Le "Diciotto benedizioni" si recitano in ognuna delle tre preghiere quotidiane, in posizione eretta a piedi uniti (da cui il termine Amidàh), "con gli occhi aperti rivolti verso la terra e con il cuore rivolto al cielo"; dopo la recitazione individuale, il cantore ripete a voce alta il testo per coloro che per qualche motivo non sono in grado di recitarlo. Durante la recitazione personale e silenziosa, prima della diciassettesima benedizione, il fedele ha l’occasione di inserire nella preghiera le sue richieste personali. La preghiera spontanea è consentita ed anche incoraggiata dalla tradizione ebraica, ma solo come integrazione che non deve mai sostituirsi alle formule codificate, che hanno il ruolo di esprimere le esigenze di una collettività. Durante le giornate festive, la parte centrale della preghiera delle "Diciotto benedizioni" è sostituita da formule generalmente più sintetiche che sottolineano la particolare sacralità del momento che si festeggia.

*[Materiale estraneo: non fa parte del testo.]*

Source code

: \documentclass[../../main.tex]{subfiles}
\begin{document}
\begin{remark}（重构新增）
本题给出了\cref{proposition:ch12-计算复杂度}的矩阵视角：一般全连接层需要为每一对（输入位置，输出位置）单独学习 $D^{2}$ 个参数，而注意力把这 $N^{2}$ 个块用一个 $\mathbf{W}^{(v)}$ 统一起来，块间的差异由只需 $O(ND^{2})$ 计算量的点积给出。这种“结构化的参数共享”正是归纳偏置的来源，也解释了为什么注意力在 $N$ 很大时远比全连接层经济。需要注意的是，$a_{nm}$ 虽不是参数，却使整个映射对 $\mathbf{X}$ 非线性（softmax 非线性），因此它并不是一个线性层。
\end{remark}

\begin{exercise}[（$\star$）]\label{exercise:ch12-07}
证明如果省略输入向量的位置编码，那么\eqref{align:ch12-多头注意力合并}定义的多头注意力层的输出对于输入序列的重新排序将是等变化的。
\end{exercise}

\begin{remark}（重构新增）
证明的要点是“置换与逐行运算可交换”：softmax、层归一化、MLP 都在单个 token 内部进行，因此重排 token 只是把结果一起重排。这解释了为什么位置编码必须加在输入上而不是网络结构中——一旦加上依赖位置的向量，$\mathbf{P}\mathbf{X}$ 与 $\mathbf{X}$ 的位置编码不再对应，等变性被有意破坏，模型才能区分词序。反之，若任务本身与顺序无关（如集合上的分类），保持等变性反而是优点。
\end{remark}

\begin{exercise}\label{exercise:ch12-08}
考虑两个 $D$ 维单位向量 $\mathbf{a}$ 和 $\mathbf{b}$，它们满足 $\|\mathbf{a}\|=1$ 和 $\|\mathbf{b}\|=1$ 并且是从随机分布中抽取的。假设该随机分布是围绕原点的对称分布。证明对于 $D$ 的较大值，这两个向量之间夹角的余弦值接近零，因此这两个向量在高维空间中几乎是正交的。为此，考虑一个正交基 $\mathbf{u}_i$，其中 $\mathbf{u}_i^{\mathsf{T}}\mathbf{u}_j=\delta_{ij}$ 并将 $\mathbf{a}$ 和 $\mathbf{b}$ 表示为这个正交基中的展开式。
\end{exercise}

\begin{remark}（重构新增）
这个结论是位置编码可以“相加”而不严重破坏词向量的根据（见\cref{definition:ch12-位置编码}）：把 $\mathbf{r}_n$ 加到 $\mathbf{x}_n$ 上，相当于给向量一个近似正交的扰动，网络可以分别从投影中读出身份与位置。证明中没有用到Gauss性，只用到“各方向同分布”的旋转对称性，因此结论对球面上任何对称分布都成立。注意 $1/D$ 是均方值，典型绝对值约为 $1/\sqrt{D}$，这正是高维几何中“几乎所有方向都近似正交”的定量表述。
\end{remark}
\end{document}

Una breve preghiera, nata come formula di chiusura per riunioni di studio o parti di preghiera, e che successivamente è entrata nella preghiera pubblica istituzionale come componente importante, è il Qaddìsh, termine che si traduce con la parola santificazione. La nascita informale di questo testo, spiega sia la presenza della lingua aramaica (mentre la maggior parte delle preghiere sono in ebraico), che le numerose varianti adattabili a diverse circostanze. In quanto preghiera collettiva, la recitazione del Qaddìsh può essere fatta solo in presenza di dieci adulti, situazione che si indica col termine Minian. Il testo del nucleo essenziale è questo: "Sia reso grande e santo il Suo nome, nel mondo che ha creato secondo la Sua volontà, e dove realizzerà il Suo regno, durante la vostra vita e i vostri giorni, e nella vita di tutta la casa d’Israele, presto e in un tempo vicino”. Dopodiché il pubblico risponde: “Sia benedetto il Suo grande nome, per sempre e in eterno benedetto. E sia lodato, glorificato, innalzato, portato in alto, esaltato e celebrato il nome del Santo benedetto. Sia accolta la preghiera e la richiesta di tutta la casa d’Israele di fronte al loro Padre in cielo e dite: amèn."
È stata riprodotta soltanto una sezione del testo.